I limped home from my almost-violent almost-altercation with Lucas and his men. A little help from a friend (Furri-Furri) had done the trick for me. In my flying rush to catch a fleeing Lucas while threatening to teach him manners, I’d twisted my historically problematic left ankle, and fallen on rough tarmac like a sack of apples each out to impress Sir Isaac Newton, and consequently I had very nearly died of screaming in pain. So I abandoned the chase and directed my fragile steps towards my room.
I was surprised to find Ailis waiting for me right outside my locked door. Her stance – crossed arms, crossed feet, forward leaning body – all indicated that she had grown impatient. Her facial expression expressed displeasure and disappointment, which I found presumptive. We hadn't organized to meet that night or any other, but she had clearly taken for granted that just because we met every night for supper, that there was some sort of obligation upon me to be there each time. But as she surveyed my gait as I approached her, she saw me limping, and she perked up with concern. “What’s wrong?” she asked.

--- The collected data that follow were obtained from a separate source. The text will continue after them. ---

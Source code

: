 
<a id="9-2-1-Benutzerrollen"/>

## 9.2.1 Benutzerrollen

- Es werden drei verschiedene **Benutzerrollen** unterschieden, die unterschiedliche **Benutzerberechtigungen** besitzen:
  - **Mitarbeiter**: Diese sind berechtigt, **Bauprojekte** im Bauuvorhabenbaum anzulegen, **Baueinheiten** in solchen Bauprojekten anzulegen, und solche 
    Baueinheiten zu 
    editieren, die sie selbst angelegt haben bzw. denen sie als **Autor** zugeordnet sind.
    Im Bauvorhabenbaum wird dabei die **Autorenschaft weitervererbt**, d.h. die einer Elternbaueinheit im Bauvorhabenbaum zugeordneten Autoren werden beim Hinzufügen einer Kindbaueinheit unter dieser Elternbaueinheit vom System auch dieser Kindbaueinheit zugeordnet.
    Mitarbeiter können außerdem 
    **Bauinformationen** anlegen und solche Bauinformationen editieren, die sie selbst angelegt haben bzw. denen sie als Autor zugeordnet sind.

I said nothing, as my mind was still demystifying the touchy implications of her presumptive assumptions. Did she think there was more to us than regular gossip-flavored supper? The idea was... new. How dare she even...? I couldn't help perceiving that she thought my decision to go missing that night should have been vetted and approved first. My injuries weighed heavily upon me, to the extent that they were cramping my (walking) style, so I didn't want to have to deal with her issues that were threatening to emerge right then. I searched her face for traces of that anger I had seen earlier but all I saw was a genuine concern as she stared at my uncomfortable limping. Meanwhile the security light just outside my door illuminated the fact that my high-speed tumble in the pothole had me worse for wear, and rather dusty too; torn of skin and clothing.

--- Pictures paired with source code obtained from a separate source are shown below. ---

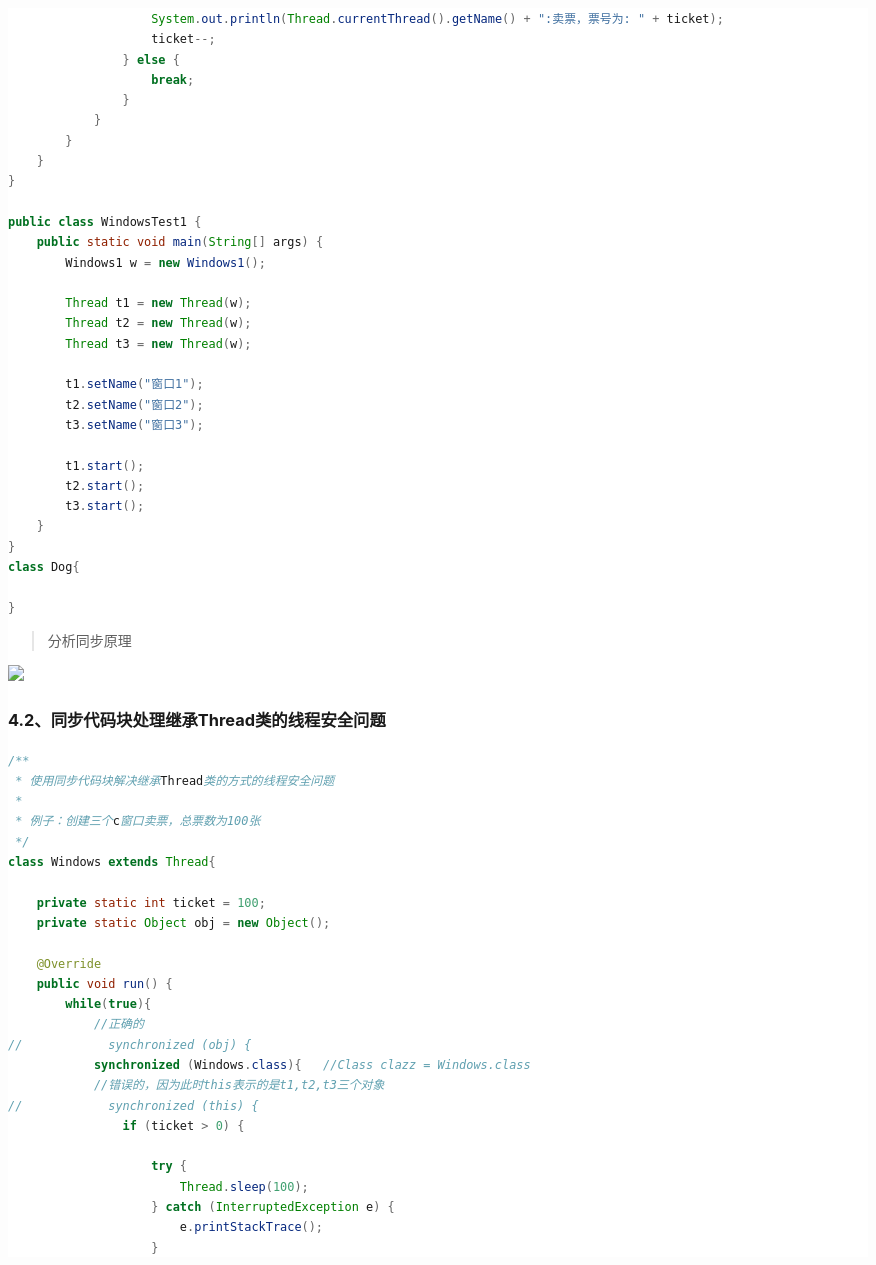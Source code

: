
 ```java
                    System.out.println(Thread.currentThread().getName() + ":卖票，票号为: " + ticket);
                    ticket--;
                } else {
                    break;
                }
            }
        }
    }
}

public class WindowsTest1 {
    public static void main(String[] args) {
        Windows1 w = new Windows1();

        Thread t1 = new Thread(w);
        Thread t2 = new Thread(w);
        Thread t3 = new Thread(w);

        t1.setName("窗口1");
        t2.setName("窗口2");
        t3.setName("窗口3");

        t1.start();
        t2.start();
        t3.start();
    }
}
class Dog{

}
```

> 分析同步原理

![](https://img-blog.csdnimg.cn/img_convert/3d05078b85d041ca81c335b48afa8607.png)

### 4.2、同步代码块处理继承Thread类的线程安全问题

```java
/**
 * 使用同步代码块解决继承Thread类的方式的线程安全问题
 *
 * 例子：创建三个c窗口卖票，总票数为100张
 */
class Windows extends Thread{

    private static int ticket = 100;
    private static Object obj = new Object();

    @Override
    public void run() {
        while(true){
            //正确的
//            synchronized (obj) {
            synchronized (Windows.class){   //Class clazz = Windows.class
            //错误的，因为此时this表示的是t1,t2,t3三个对象
//            synchronized (this) {
                if (ticket > 0) {

                    try {
                        Thread.sleep(100);
                    } catch (InterruptedException e) {
                        e.printStackTrace();
                    }
```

“What happened to you?!” Ailis demanded, in a much less composed tone, when we eventually met under the light and in front of the door.
“I was running and I fell,” I said in a deadpan everyday tone while searching pockets for my keys.
“You smell like alcohol,” she said shrilly, “Why were you running at night?”
I laughed, catching an uncomfortable implication in her words. We entered my room. Immediately, I let myself fall spread-eagled on the bed. I wanted only to sleep, and fast - my nerves had had it with jarring pain and a foolish limp whereas I could have taken a motorbike, and I was probably bleeding too - if so, I didn't want to see it at all; not if I could sleep and wake up first before dealing with it in the morning, when embarrassment was no longer charging through all my systems.
Ailis on her part was in a hurry to go nowhere; she turned on the TV, picked a stool and settled it near my head. Then she took a seat facing me, noisy TV to her back. I stared at her worried expression as I lay on my stomach; it seemed like as she surveyed me, her eyes moving back and forth from head to toe, she too felt the painful sting of my wounds. A delicate grimace was on her face.
“You’ve got too much weirdness going on in your life right now,” she said, waving outstretched fingers about, “Were you fighting...? Why didn’t you tell me you were going out? I didn’t know you would be going out. If I was there this wouldn’t be happening… So you fight?”
I said I wasn’t fighting. I was running and I tripped so I fell.
“Running? Why? Are you drunk?”
"No."
The puzzled look in her face was the last thing I saw before I fell asleep. Something about having many wounds all over one’s body simply invites sleep. I vanished into dreamland quickly, and the worried words of Ailis seemed to drift into the darkening distance, meaningless and ineffectual mutterings full of emotion and empty on substance (so I told myself). Her concern was nonetheless touching, even if a bit annoying in the manner of its manifestation. I dislike attention. And I was realizing, rather uncomfortably, that I needed to conceptualize our relations with Ailis in a different light, and stop operating on assumed givens, which transition would likely involve a long sentimental talk, which looked to me like a clumsy task whose outcome could only end one way: scarily.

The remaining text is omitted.